A little backstory: I was so incomprehensibly stressed at my last job that I would work 12-14 hour days with no breaks and find comfort in food (usually tacos) and a glass of wine at night to help get me through my mild work depression. I didn’t take care of myself (inside and out) and ended up gaining weight. It was hard looking at the “new me” in the mirror and took some time to get used to my new figure.
Nowadays, I work out frequently and eat fairly healthy but am having a really hard time getting back to the size I used to be. You should also know that I would never F with: a.) dumb diets b.) juices over food c.) passing up that glass of wine and most importantly, d.) pretending to hate chocolate.

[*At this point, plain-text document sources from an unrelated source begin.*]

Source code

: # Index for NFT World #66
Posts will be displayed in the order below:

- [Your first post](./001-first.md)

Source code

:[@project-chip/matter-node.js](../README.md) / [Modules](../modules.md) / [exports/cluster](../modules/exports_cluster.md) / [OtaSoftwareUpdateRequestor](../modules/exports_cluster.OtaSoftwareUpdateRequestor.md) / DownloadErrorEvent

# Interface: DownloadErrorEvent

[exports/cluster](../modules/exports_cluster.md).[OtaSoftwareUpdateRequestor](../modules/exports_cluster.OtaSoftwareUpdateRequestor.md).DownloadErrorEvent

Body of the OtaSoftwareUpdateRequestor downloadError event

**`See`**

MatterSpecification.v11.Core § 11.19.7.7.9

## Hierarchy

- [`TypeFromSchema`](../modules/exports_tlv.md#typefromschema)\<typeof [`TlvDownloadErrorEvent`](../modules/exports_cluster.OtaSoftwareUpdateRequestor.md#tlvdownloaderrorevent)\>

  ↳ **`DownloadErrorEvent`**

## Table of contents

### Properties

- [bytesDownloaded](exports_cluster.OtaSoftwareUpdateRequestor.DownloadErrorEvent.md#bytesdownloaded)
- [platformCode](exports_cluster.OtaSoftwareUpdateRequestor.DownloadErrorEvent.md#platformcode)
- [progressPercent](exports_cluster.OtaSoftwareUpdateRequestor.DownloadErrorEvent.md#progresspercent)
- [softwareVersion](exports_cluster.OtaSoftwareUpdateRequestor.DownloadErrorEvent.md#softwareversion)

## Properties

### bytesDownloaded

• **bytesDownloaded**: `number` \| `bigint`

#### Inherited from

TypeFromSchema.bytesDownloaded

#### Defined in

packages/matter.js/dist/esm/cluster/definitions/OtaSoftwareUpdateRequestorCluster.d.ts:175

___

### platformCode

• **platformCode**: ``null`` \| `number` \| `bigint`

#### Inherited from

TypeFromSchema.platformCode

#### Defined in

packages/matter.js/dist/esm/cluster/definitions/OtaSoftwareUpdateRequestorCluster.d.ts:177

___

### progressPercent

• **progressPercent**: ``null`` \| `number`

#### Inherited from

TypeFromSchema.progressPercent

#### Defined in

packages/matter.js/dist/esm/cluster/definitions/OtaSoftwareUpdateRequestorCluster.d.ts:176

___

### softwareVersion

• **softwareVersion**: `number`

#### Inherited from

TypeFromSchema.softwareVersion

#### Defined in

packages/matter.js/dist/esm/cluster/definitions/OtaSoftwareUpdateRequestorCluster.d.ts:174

Every day really is a push and pull between wanting to “look good naked” and “treating myself.” The struggle is real, fam.
Anyway, we can all agree that whether you’re scrolling through the ‘gram, flipping through fashion magazines, or driving by those billboards, all you’re being served are images of really thin models who are giving you unrealistic expectations about yourself. And as beautiful as those models are, it’s important to remember that their sole job is to work out and look good so why compare yourself to them. And I won’t even get into how poppin’ the retouching industry is. It’s so incredibly easy to feel unworthy or think that fashion frowns on those of us who are not a sample size 2.
As long as you’re healthy and happy, you’re perfect just the way you are. Don’t feed into society constantly telling you that you’re not good enough or that you can buy a “better version of yourself.” No one has the power to make you feel inferior unless you give them that power.
And although I may or may not be a little salty of my 20s metabolism, I’m getting more comfortable just embracing me. And I’m hoping that those of you who may not be the “model standard” – whatever that means, right? – are feeling the same way. Embrace that face you’ve been blessed with. Embrace that body of yours. Embrace your curves or no curves. Embrace your figure whether you’re part of the itty bitty titty committee or team double d’s. Don’t change who you are to try to meet fashion’s unrealistic standards of what a “beautiful human is” because your confidence is what really makes you beautiful and sexy has no size. Find clothes that work for you and if a company you like doesn’t carry your size, put some pressure on them to expand via a persuasive note!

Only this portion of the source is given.